W poniedziałek 7 czerwca Niemcy przedstawili pakiet gigantycznych oszczędności budżetowych na sumę 80 mld euro. Cięcia państwowych wydatków wprowadzają m.in. Włochy, Hiszpania, Portugalia i oczywiście Grecja, w mniejszym stopniu także Francja i inne kraje. To dobrze?

Moim zdaniem te cięcia mogą utrudnić wyjście z recesji. Redukcja wydatków byłaby bezpieczniejsza, gdyby już było widać efekty tych pakietów stymulacyjnych dla gospodarki, jakie wprowadzono półtora roku temu w Wlk. Brytanii, we Francji i w innych krajach.

A nie widać ich?

Powiada się często, że koniunktura się poprawi, kiedy poprawią się nastroje konsumentów, a więc kiedy konsumenci zaczną więcej wydawać. Wówczas producenci mogą oczekiwać,  że w najbliższej przyszłości nie zabraknie rynku zbytu na ich produkty, odbudowują więc zapasy, a przede wszystkim podejmują inwestycje. Tak więc o tym, że działania fiskalne pobudzające koniunkturę przyniosły rezultaty, można mówić dopiero wtedy, gdy już widać wyraźny wzrost prywatnych inwestycji i prywatnej konsumpcji. Otóż takiego ożywienia w sektorze prywatnym w Europie wciąż nie ma. Inwestycje nie rosną, nie ma wzrostu sprzedaży. Na przykład w Polsce ostatnie wskaźniki GUS pokazują, że sprzedaż w kwietniu spadła…

… dużo, bo aż o 4 proc. Ale to się przypisuje katastrofie pod Smoleńskiem i temu, że w czasie powszechnej żałoby wstrzymywaliśmy się z zakupami…

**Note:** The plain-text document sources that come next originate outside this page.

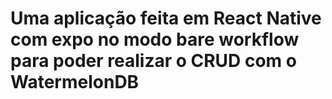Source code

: # Uma aplicação feita em React Native com expo no modo bare workflow para poder realizar o CRUD com o WatermelonDB
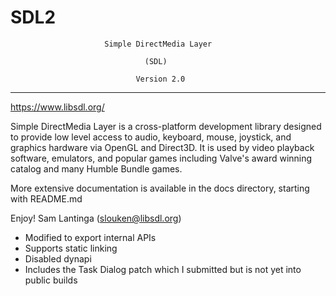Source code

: # SDL2


                         Simple DirectMedia Layer

                                  (SDL)

                                Version 2.0

---
https://www.libsdl.org/

Simple DirectMedia Layer is a cross-platform development library designed
to provide low level access to audio, keyboard, mouse, joystick, and graphics
hardware via OpenGL and Direct3D. It is used by video playback software,
emulators, and popular games including Valve's award winning catalog
and many Humble Bundle games.

More extensive documentation is available in the docs directory, starting
with README.md

Enjoy!
	Sam Lantinga				(slouken@libsdl.org)
  
* Modified to export internal APIs
* Supports static linking
* Disabled dynapi
* Includes the Task Dialog patch which I submitted but is not yet into public builds
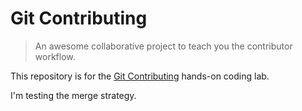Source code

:# Git Contributing

> An awesome collaborative project to teach you the contributor workflow.

This repository is for the [Git Contributing](https://knowthecode.io/labs/git-contributing) hands-on coding lab.

I'm testing the merge strategy.
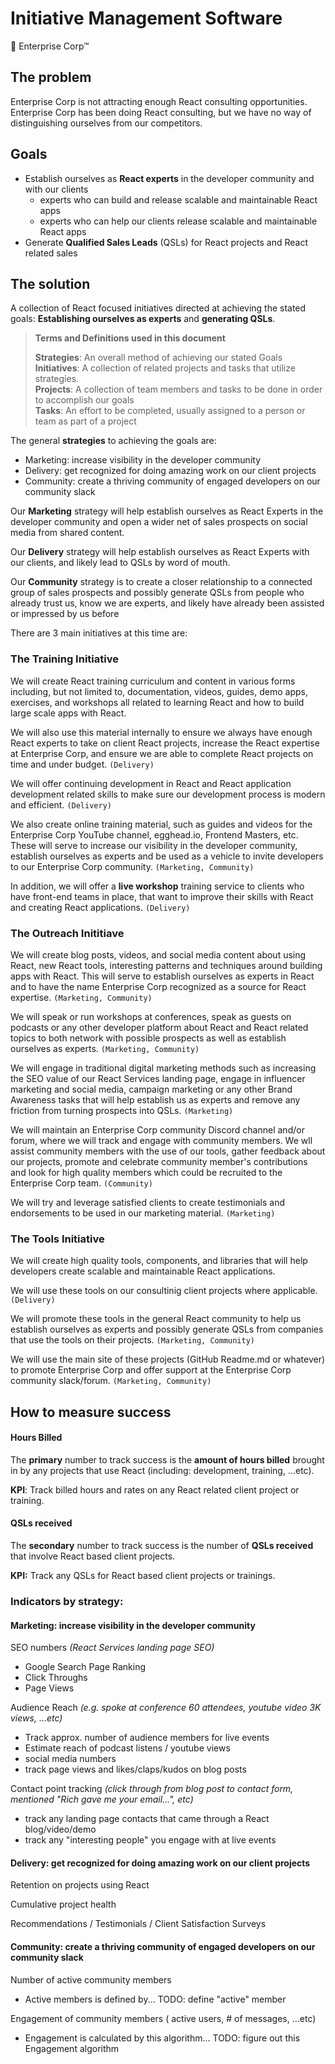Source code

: 
# Initiative Management Software

🏢 Enterprise Corp™

## The problem

Enterprise Corp is not attracting enough React consulting opportunities. Enterprise Corp has been doing React consulting, but we have no way of distinguishing ourselves from our competitors.

## Goals

- Establish ourselves as **React experts** in the developer community and with our clients
  - experts who can build and release scalable and maintainable React apps
  - experts who can help our clients release scalable and maintainable React apps
- Generate **Qualified Sales Leads** (QSLs) for React projects and React related sales

## The solution

A collection of React focused initiatives directed at achieving the stated goals: **Establishing ourselves as experts** and **generating QSLs**.

> **Terms and Definitions used in this document**
>
> **Strategies**: An overall method of achieving our stated Goals  
> **Initiatives**: A collection of related projects and tasks that utilize strategies.  
> **Projects**: A collection of team members and tasks to be done in order to accomplish our goals  
> **Tasks**: An effort to be completed, usually assigned to a person or team as part of a project

The general **strategies** to achieving the goals are:

- Marketing: increase visibility in the developer community
- Delivery: get recognized for doing amazing work on our client projects
- Community: create a thriving community of engaged developers on our community slack

Our **Marketing** strategy will help establish ourselves as React Experts in the developer community and open a wider net of sales prospects on social media from shared content.

Our **Delivery** strategy will help establish ourselves as React Experts with our clients, and likely lead to QSLs by word of mouth.

Our **Community** strategy is to create a closer relationship to a connected group of sales prospects and possibly generate QSLs from people who already trust us, know we are experts, and likely have already been assisted or impressed by us before

There are 3 main initiatives at this time are:

### The Training Initiative

We will create React training curriculum and content in various forms including, but not limited to, documentation, videos, guides, demo apps, exercises, and workshops all related to learning React and how to build large scale apps with React.

We will also use this material internally to ensure we always have enough React experts to take on client React projects, increase the React expertise at Enterprise Corp, and ensure we are able to complete React projects on time and under budget. `(Delivery)`

We will offer continuing development in React and React application development related skills to make sure our development process is modern and efficient. `(Delivery)`

We also create online training material, such as guides and videos for the Enterprise Corp YouTube channel, egghead.io, Frontend Masters, etc. These will serve to increase our visibility in the developer community, establish ourselves as experts and be used as a vehicle to invite developers to our Enterprise Corp community. `(Marketing, Community)`

In addition, we will offer a **live workshop** training service to clients who have front-end teams in place, that want to improve their skills with React and creating React applications. `(Delivery)`

### The Outreach Inititiave

We will create blog posts, videos, and social media content about using React, new React tools, interesting patterns and techniques around building apps with React. This will serve to establish ourselves as experts in React and to have the name Enterprise Corp recognized as a source for React expertise. `(Marketing, Community)`

We will speak or run workshops at conferences, speak as guests on podcasts or any other developer platform about React and React related topics to both network with possible prospects as well as establish ourselves as experts. `(Marketing, Community)`

We will engage in traditional digital marketing methods such as increasing the SEO value of our React Services landing page, engage in influencer marketing and social media, campaign marketing or any other Brand Awareness tasks that will help establish us as experts and remove any friction from turning prospects into QSLs. `(Marketing)`

We will maintain an Enterprise Corp community Discord channel and/or forum, where we will track and engage with community members. We wll assist community members with the use of our tools, gather feedback about our projects, promote and celebrate community member's contributions and look for high quality members which could be recruited to the Enterprise Corp team. `(Community)`

We will try and leverage satisfied clients to create testimonials and endorsements to be used in our marketing material. `(Marketing)`

### The Tools Initiative

We will create high quality tools, components, and libraries that will help developers create scalable and maintainable React applications.

We will use these tools on our consultinig client projects where applicable. `(Delivery)`

We will promote these tools in the general React community to help us establish ourselves as experts and possibly generate QSLs from companies that use the tools on their projects. `(Marketing, Community)`

We will use the main site of these projects (GitHub Readme.md or whatever) to promote Enterprise Corp and offer support at the Enterprise Corp community slack/forum. `(Marketing, Community)`

## How to measure success

#### Hours Billed

The **primary** number to track success is the **amount of hours billed** brought in by any projects that use React (including: development, training, ...etc).

**KPI**: Track billed hours and rates on any React related client project or training.

#### QSLs received

The **secondary** number to track success is the number of **QSLs received** that involve React based client projects.

**KPI:** Track any QSLs for React based client projects or trainings.

### Indicators by strategy:

#### Marketing: increase visibility in the developer community

SEO numbers _(React Services landing page SEO)_

- Google Search Page Ranking
- Click Throughs
- Page Views

Audience Reach _(e.g. spoke at conference 60 attendees, youtube video 3K views, ...etc)_

- Track approx. number of audience members for live events
- Estimate reach of podcast listens / youtube views
- social media numbers
- track page views and likes/claps/kudos on blog posts

Contact point tracking _(click through from blog post to contact form, mentioned "Rich gave me your email...", etc)_

- track any landing page contacts that came through a React blog/video/demo
- track any "interesting people" you engage with at live events

#### Delivery: get recognized for doing amazing work on our client projects

Retention on projects using React

Cumulative project health

Recommendations / Testimonials / Client Satisfaction Surveys

#### Community: create a thriving community of engaged developers on our community slack

Number of active community members

- Active members is defined by... TODO: define "active" member

Engagement of community members ( active users, # of messages, ...etc)

- Engagement is calculated by this algorithm... TODO: figure out this Engagement algorithm

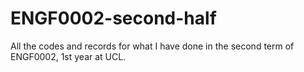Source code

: # ENGF0002-second-half
All the codes and records for what I have done in the second term of ENGF0002, 1st year at UCL.
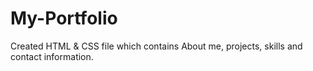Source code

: # My-Portfolio
Created HTML & CSS file which contains About me, projects, skills and contact information.
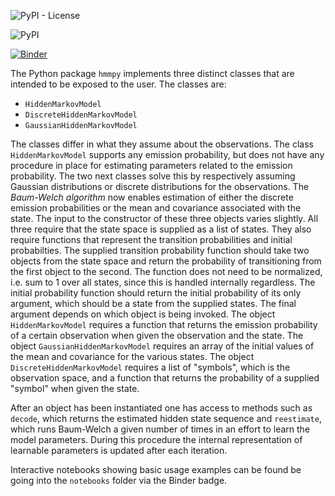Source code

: ![PyPI - License](https://img.shields.io/pypi/l/hmmpy?style=for-the-badge)

![PyPI](https://img.shields.io/pypi/v/hmmpy?style=for-the-badge)

[![Binder](https://mybinder.org/badge_logo.svg)](https://mybinder.org/v2/gh/klaapbakken/hmmpy/4a6cee6b5a23dafce6e8b626879324c1a12c62aa)

The Python package `hmmpy` implements three distinct classes that are intended to be exposed to the user. The classes are:
  * `HiddenMarkovModel`
  * `DiscreteHiddenMarkovModel`
  * `GaussianHiddenMarkovModel`
  
The classes differ in what they assume about the observations. The class `HiddenMarkovModel` supports any emission probability, but does not have any procedure in place for estimating parameters related to the emission probability. The two next classes solve this by respectively assuming Gaussian distributions or discrete distributions for the observations. The *Baum-Welch algorithm* now enables estimation of either the discrete emission probabilities or the mean and covariance associated with the state. The input to the constructor of these three objects varies slightly. All three require that the state space is supplied as a list of states. They also require functions that represent the transition probabilities and initial probabilties. The supplied transition probability function should take two objects from the state space and return the probability of transitioning from the first object to the second. The function does not need to be normalized, i.e. sum to 1 over all states, since this is handled internally regardless. The initial probability function should return the initial probability of its only argument, which should be a state from the supplied states. The final argument depends on which object is being invoked. The object `HiddenMarkovModel` requires a function that returns the emission probability of a certain observation when given the observation and the state. The object `GaussianHiddenMarkovModel` requires an array of the initial values of the mean and covariance for the various states. The object `DiscreteHiddenMarkovModel` requires a list of "symbols", which is the observation space, and a function that returns the probability of a supplied "symbol" when given the state. 

After an object has been instantiated one has access to methods such as `decode`, which returns the estimated hidden state sequence and `reestimate`, which runs Baum-Welch a given number of times in an effort to learn the model parameters. During this procedure the internal representation of learnable parameters is updated after each iteration.

Interactive notebooks showing basic usage examples can be found be going into the `notebooks` folder via the Binder badge.
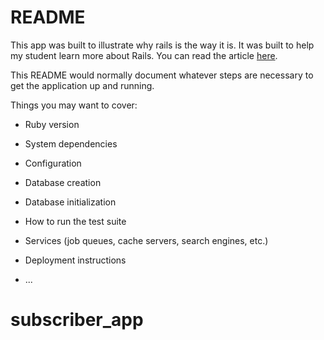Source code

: # README

This app was built to illustrate why rails is the way it is. It was built to help my student learn more about Rails. You can read the article [here](https://williamkennedy.ninja/rails/2021/03/28/rails-tutorial-how-to-build-a-subscription-form-that-integrates-with-mailchimp-part-1/). 

This README would normally document whatever steps are necessary to get the
application up and running.

Things you may want to cover:

* Ruby version

* System dependencies

* Configuration

* Database creation

* Database initialization

* How to run the test suite

* Services (job queues, cache servers, search engines, etc.)

* Deployment instructions

* ...
# subscriber_app
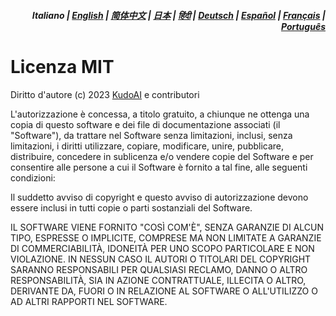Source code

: <div align="right">
<h5>Italiano | <a href="../../LICENSE.md">English</a> | <a href="../zh-cn/LICENSE.md">简体中文</a> | <a href="../ja/LICENSE.md">日本</a> | <a href="../hi/LICENSE.md">हिंदी</a> | <a href="../de/LICENSE.md">Deutsch</a> | <a href="../es/LICENSE.md">Español</a> | <a href="../fr/LICENSE.md">Français</a> | <a href="../pt/LICENSE.md">Português</a></h5>
</div>

# Licenza MIT

Diritto d'autore (c) 2023 [KudoAI](https://github.com/kudoai) e contributori

L'autorizzazione è concessa, a titolo gratuito, a chiunque ne ottenga una copia
di questo software e dei file di documentazione associati (il "Software"), da trattare
nel Software senza limitazioni, inclusi, senza limitazioni, i diritti
utilizzare, copiare, modificare, unire, pubblicare, distribuire, concedere in sublicenza e/o vendere
copie del Software e per consentire alle persone a cui il Software è
fornito a tal fine, alle seguenti condizioni:

Il suddetto avviso di copyright e questo avviso di autorizzazione devono essere inclusi in tutti
copie o parti sostanziali del Software.

IL SOFTWARE VIENE FORNITO "COSÌ COM'È", SENZA GARANZIE DI ALCUN TIPO, ESPRESSE O
IMPLICITE, COMPRESE MA NON LIMITATE A GARANZIE DI COMMERCIABILITÀ,
IDONEITÀ PER UNO SCOPO PARTICOLARE E NON VIOLAZIONE. IN NESSUN CASO IL
AUTORI O TITOLARI DEL COPYRIGHT SARANNO RESPONSABILI PER QUALSIASI RECLAMO, DANNO O ALTRO
RESPONSABILITÀ, SIA IN AZIONE CONTRATTUALE, ILLECITA O ALTRO, DERIVANTE DA,
FUORI O IN RELAZIONE AL SOFTWARE O ALL'UTILIZZO O AD ALTRI RAPPORTI NEL
SOFTWARE.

Ale podobne spadki sprzedaży miały miejsce w większości krajów Unii Europejskiej! Skoro więc impulsy fiskalne z ubiegłego roku jeszcze się nie przełożyły na większe wydatki sektora prywatnego, to obawiam się, że wprowadzane już dziś pakiety oszczędnościowe będą skutkować przedłużeniem okresu stagnacji albo wzrostem na mizernym poziomie 1-2 proc. rocznie przez wiele lat i zachowaniem wysokich stóp bezrobocia, znacznie powyżej poziomu przedkryzysowego.

Pakiety oszczędnościowe są wprowadzane przedwcześnie?

Tak uważam. Powiem więcej – ich wprowadzanie przez kraje, które mają kłopoty ze spłatą długów, może prowadzić do paradoksalnej sytuacji, w której w gruncie rzeczy ich rating powinien się pogorszyć. Żeby oceny ich zdolności do wywiązywania się z długów mogły się poprawić, wierzyciele muszą być przekonani, że dłużnikowi co najmniej udało się ustabilizować relację długu do PKB. Tymczasem – moim zdaniem – te  pakiety sprawią, że PKB zmaleje, i to w większym stopniu niż zadłużenie. Więc oceny ich możliwości spłaty zobowiązań powinny się pogorszyć!

Ale na krótką metę rynki dobrze oceniły wprowadzanie oszczędności!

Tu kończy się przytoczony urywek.